Start of Supplied records

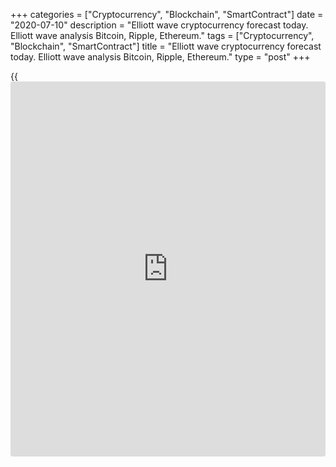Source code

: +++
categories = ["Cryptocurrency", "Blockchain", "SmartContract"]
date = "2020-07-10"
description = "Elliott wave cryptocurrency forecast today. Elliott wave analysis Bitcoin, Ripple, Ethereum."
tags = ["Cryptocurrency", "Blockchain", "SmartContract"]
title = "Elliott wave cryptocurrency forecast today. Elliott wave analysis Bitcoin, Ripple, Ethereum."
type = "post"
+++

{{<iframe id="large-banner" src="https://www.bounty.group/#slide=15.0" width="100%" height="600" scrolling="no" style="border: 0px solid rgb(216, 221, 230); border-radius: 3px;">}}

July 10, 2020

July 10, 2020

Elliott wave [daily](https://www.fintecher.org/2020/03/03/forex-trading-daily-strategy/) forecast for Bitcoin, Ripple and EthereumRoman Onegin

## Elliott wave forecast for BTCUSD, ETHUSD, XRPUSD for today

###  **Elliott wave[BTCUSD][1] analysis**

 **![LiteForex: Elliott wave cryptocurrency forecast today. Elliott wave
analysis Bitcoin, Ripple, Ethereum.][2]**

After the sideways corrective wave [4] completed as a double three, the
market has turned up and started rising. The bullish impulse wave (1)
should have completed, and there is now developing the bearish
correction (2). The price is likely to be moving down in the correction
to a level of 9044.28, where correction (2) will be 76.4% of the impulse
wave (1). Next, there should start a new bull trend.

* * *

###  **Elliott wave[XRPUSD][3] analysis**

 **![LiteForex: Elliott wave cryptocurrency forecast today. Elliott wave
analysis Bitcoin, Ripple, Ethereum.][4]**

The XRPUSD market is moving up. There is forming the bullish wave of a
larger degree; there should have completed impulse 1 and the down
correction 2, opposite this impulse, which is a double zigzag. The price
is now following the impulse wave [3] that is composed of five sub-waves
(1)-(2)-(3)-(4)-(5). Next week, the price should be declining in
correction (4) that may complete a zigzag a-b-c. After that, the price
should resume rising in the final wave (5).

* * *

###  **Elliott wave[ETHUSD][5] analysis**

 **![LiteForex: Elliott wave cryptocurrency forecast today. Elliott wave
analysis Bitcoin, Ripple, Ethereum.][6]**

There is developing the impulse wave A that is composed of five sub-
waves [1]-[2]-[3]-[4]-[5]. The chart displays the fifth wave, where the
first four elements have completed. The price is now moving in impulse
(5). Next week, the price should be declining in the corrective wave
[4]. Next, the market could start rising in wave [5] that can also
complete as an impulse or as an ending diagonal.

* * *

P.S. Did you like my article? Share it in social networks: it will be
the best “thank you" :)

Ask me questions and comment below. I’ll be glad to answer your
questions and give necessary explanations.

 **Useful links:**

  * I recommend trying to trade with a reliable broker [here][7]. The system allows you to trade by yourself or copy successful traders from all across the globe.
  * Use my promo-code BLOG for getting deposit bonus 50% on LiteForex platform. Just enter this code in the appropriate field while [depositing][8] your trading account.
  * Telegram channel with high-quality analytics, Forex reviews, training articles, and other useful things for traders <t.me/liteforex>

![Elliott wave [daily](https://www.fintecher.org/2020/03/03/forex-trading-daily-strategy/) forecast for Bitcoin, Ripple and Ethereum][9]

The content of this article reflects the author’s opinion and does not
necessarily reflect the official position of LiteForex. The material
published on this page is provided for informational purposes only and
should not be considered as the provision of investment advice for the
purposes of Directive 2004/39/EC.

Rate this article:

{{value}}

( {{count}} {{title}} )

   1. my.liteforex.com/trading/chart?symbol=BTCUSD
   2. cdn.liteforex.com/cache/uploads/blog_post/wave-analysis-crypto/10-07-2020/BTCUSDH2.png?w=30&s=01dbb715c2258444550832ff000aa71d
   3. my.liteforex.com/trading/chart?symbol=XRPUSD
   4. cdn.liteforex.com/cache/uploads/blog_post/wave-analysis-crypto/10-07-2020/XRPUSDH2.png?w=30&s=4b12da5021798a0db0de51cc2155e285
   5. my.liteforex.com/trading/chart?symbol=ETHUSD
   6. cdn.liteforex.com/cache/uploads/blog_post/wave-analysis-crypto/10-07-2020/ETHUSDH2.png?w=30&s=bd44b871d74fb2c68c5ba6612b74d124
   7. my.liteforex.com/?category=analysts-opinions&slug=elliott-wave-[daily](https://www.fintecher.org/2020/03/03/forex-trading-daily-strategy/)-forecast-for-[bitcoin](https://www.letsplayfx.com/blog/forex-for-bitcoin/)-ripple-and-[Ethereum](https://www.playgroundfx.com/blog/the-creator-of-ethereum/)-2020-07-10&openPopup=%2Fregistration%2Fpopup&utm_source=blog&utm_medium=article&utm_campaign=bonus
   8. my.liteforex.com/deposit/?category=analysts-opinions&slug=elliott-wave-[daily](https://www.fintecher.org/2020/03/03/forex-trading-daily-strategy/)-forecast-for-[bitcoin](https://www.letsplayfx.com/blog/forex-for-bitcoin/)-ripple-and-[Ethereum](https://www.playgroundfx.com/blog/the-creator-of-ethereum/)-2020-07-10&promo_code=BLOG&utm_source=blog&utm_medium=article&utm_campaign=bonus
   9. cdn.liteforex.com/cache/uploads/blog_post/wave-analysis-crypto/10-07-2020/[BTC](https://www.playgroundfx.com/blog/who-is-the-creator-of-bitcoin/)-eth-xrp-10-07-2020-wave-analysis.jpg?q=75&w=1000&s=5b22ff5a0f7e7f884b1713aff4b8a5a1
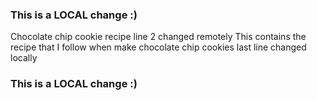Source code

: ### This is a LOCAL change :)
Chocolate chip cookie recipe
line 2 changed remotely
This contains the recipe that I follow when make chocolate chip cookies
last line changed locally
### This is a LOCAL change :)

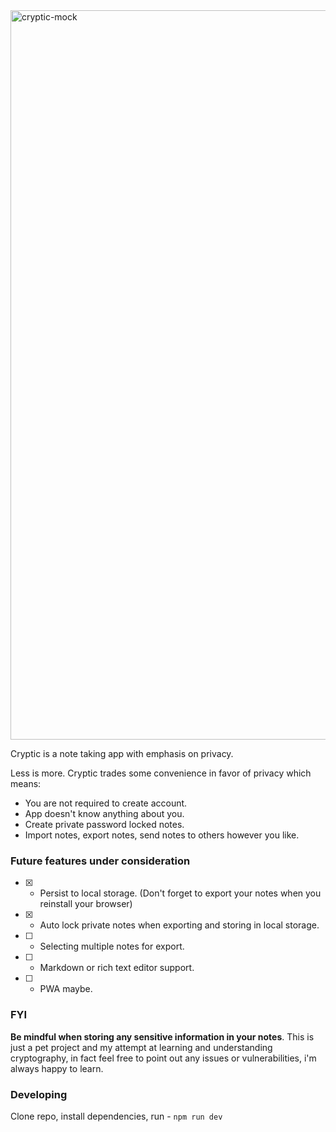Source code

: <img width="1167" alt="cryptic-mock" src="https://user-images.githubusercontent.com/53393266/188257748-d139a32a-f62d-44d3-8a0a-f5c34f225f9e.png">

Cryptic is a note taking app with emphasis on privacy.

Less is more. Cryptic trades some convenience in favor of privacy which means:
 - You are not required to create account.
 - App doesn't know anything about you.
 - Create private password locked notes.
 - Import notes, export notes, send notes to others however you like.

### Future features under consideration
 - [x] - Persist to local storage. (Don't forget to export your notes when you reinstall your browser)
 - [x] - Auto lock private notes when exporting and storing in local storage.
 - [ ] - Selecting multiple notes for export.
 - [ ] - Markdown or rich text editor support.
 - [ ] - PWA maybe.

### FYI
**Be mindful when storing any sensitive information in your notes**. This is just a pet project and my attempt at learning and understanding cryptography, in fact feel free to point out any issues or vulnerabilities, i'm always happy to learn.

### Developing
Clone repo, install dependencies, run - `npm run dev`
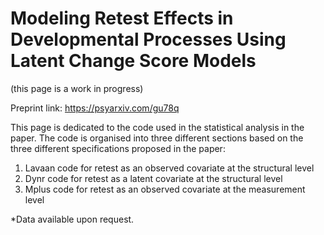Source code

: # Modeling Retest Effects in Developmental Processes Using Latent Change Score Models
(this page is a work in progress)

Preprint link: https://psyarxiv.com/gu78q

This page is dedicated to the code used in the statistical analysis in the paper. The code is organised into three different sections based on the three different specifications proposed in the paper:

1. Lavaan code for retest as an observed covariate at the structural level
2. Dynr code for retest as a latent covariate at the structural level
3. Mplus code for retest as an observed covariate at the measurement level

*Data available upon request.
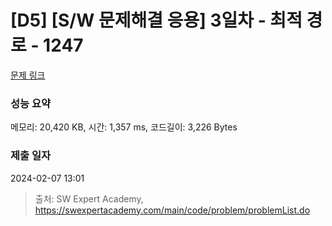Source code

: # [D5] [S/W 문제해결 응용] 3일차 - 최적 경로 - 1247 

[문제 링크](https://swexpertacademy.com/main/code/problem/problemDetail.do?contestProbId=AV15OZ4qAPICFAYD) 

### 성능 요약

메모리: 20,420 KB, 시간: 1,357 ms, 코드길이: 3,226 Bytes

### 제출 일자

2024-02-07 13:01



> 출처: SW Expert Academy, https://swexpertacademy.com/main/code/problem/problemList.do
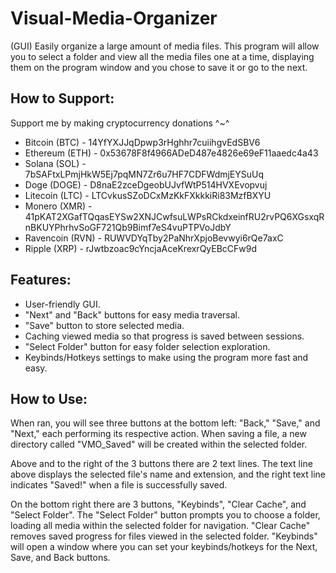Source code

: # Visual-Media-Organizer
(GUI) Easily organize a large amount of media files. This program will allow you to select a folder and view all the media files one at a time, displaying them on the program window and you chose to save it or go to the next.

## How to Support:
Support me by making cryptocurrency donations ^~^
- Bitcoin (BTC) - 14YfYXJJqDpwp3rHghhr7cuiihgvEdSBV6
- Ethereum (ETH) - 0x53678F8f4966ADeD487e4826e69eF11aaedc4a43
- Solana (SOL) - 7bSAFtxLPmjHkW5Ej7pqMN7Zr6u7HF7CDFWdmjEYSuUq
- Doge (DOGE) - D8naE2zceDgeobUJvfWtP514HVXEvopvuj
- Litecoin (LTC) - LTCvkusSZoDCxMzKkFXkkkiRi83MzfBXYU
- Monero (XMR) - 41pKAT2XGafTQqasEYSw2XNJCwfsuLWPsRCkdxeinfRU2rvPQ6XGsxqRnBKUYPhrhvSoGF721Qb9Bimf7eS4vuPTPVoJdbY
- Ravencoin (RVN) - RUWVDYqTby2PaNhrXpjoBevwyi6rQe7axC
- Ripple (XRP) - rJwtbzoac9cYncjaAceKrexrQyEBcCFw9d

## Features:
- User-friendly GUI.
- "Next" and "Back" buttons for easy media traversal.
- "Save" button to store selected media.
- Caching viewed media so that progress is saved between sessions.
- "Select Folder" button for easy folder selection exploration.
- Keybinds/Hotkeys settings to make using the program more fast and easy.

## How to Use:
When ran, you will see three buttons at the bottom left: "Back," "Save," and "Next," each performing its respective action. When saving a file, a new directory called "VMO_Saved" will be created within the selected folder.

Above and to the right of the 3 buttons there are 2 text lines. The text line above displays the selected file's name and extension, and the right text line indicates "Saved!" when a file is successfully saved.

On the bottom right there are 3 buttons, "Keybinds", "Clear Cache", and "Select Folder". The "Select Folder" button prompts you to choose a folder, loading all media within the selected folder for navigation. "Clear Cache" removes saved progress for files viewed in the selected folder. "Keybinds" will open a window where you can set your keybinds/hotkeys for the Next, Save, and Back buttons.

End of Supplied records
Start of Supplied records

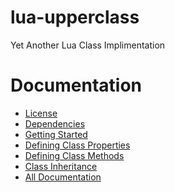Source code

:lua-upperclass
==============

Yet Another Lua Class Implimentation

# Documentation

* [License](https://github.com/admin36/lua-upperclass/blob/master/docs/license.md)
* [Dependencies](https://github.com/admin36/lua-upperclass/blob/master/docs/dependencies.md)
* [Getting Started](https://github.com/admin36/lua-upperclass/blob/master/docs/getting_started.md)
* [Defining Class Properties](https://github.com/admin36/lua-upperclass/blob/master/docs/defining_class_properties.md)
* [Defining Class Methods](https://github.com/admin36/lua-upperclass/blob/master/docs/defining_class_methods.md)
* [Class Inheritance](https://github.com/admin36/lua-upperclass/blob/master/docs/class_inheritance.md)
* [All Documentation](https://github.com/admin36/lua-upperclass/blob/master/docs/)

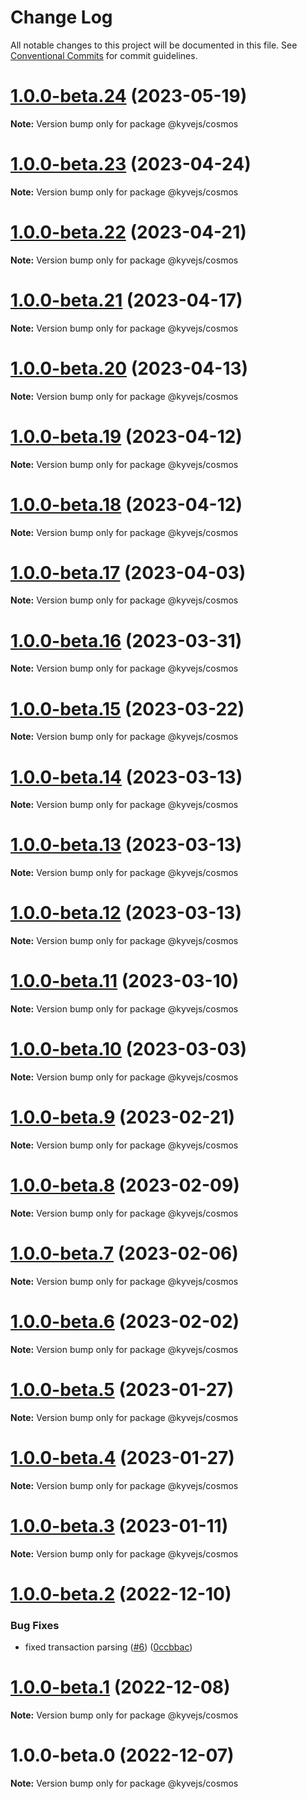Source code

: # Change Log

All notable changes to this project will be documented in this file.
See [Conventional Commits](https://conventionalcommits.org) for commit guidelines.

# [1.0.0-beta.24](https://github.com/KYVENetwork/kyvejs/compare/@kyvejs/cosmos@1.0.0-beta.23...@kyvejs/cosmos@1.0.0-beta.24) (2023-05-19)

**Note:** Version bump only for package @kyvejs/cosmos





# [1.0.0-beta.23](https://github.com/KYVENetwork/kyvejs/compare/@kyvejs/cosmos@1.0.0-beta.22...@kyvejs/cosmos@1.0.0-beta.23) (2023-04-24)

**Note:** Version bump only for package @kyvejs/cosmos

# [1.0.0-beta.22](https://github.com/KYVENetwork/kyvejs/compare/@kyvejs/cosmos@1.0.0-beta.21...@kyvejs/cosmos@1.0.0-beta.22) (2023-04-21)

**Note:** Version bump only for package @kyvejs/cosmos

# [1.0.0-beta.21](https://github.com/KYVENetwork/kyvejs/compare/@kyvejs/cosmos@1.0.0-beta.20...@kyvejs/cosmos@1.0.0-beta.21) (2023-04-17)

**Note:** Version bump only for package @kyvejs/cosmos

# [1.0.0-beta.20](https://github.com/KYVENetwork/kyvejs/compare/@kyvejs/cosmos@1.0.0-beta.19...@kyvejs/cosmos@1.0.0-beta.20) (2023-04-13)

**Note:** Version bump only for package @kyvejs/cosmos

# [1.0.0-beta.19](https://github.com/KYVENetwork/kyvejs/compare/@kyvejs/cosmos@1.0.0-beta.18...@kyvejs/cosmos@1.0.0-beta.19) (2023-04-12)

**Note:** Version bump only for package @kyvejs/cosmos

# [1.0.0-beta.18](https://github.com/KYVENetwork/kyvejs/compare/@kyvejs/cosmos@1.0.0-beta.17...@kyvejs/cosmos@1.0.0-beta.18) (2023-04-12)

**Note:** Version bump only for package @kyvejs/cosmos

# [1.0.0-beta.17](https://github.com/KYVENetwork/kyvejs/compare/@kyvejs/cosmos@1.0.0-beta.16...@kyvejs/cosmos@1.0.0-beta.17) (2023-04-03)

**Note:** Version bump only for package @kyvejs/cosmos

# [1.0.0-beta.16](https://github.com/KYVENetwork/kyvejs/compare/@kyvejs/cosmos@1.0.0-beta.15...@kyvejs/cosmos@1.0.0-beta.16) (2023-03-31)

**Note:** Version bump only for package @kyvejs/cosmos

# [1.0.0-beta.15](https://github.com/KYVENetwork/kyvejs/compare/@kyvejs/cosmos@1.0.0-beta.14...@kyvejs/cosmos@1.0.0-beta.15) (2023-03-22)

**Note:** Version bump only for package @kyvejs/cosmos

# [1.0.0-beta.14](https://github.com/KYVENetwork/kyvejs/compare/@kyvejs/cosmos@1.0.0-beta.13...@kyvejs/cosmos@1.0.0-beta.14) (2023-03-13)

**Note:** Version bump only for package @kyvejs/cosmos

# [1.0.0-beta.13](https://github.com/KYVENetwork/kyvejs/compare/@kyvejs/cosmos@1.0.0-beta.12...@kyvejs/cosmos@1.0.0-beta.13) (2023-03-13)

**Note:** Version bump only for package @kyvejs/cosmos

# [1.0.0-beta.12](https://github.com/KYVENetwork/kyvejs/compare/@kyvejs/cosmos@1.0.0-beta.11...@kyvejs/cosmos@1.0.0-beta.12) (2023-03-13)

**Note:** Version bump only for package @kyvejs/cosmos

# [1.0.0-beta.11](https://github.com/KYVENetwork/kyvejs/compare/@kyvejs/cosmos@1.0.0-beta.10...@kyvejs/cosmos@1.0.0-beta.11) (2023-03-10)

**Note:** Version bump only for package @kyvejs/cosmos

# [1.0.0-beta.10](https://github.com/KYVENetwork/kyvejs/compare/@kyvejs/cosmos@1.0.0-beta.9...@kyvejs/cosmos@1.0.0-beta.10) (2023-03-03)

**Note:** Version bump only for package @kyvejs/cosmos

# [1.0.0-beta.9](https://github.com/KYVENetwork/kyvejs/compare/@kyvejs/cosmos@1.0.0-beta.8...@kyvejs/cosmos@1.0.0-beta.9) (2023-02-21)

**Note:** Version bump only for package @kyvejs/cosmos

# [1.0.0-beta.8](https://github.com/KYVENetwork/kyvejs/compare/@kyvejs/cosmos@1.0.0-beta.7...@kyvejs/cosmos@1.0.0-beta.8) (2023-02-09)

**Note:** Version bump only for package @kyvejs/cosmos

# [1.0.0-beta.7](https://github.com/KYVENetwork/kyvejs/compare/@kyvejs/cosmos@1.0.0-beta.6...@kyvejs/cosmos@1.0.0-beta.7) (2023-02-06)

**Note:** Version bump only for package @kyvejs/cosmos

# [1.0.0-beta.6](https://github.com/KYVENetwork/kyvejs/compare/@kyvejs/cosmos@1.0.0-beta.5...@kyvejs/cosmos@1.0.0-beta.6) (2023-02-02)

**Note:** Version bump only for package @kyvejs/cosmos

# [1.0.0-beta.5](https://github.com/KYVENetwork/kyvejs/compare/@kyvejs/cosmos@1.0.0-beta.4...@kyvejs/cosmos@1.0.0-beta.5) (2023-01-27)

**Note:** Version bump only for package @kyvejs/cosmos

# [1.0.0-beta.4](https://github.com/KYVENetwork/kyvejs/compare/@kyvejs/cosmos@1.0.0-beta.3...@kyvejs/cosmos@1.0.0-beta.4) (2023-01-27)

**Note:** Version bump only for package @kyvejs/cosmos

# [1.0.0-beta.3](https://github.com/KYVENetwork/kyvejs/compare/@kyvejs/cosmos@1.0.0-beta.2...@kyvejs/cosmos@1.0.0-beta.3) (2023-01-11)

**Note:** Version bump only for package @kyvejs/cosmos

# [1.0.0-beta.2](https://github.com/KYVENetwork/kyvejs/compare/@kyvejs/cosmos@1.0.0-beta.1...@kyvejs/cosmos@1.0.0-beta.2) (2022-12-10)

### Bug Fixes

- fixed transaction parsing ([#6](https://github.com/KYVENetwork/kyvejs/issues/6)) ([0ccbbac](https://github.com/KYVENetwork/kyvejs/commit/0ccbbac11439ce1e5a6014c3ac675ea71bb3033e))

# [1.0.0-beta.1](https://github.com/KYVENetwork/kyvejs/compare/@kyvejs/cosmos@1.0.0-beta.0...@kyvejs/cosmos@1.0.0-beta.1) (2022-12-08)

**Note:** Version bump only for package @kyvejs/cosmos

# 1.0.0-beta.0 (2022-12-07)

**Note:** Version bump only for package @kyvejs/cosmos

End of Supplied records
Start of Supplied records

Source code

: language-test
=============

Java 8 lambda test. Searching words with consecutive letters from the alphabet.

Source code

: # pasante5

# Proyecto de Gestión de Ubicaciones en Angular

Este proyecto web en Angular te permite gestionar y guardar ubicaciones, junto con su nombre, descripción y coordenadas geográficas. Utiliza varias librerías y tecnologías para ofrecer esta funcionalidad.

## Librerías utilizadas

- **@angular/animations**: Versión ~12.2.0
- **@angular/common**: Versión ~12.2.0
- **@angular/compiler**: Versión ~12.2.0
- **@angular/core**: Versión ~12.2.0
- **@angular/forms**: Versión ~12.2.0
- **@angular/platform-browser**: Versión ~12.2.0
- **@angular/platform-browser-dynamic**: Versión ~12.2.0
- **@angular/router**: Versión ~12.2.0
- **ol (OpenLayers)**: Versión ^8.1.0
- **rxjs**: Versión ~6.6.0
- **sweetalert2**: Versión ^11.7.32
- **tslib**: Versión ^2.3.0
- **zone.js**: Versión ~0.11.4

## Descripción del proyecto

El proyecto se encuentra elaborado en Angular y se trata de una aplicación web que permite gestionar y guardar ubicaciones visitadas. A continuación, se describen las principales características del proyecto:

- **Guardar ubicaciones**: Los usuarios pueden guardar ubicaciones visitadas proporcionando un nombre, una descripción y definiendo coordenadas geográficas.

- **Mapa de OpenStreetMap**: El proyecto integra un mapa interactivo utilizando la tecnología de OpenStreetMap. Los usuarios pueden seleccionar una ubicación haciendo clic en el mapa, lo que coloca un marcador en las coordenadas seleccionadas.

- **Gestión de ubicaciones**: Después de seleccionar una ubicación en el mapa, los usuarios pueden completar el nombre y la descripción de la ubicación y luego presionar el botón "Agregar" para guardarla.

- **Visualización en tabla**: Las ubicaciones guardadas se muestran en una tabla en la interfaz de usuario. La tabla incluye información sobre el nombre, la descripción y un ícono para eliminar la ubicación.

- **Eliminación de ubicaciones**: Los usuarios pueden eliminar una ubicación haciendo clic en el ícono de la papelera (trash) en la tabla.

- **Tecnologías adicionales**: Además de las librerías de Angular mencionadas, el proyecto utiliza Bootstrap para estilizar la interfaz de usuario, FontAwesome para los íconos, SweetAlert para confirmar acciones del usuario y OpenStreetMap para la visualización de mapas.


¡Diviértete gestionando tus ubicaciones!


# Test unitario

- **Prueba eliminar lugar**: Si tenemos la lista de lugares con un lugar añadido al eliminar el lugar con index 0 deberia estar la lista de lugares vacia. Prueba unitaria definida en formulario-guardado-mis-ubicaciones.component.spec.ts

End of Supplied records

## Activity:
Go through the records above and copy every line with the word "week".

## Response:
(1)-(2)-(3)-(4)-(5). Next week, the price should be declining in
(5). Next week, the price should be declining in the corrective wave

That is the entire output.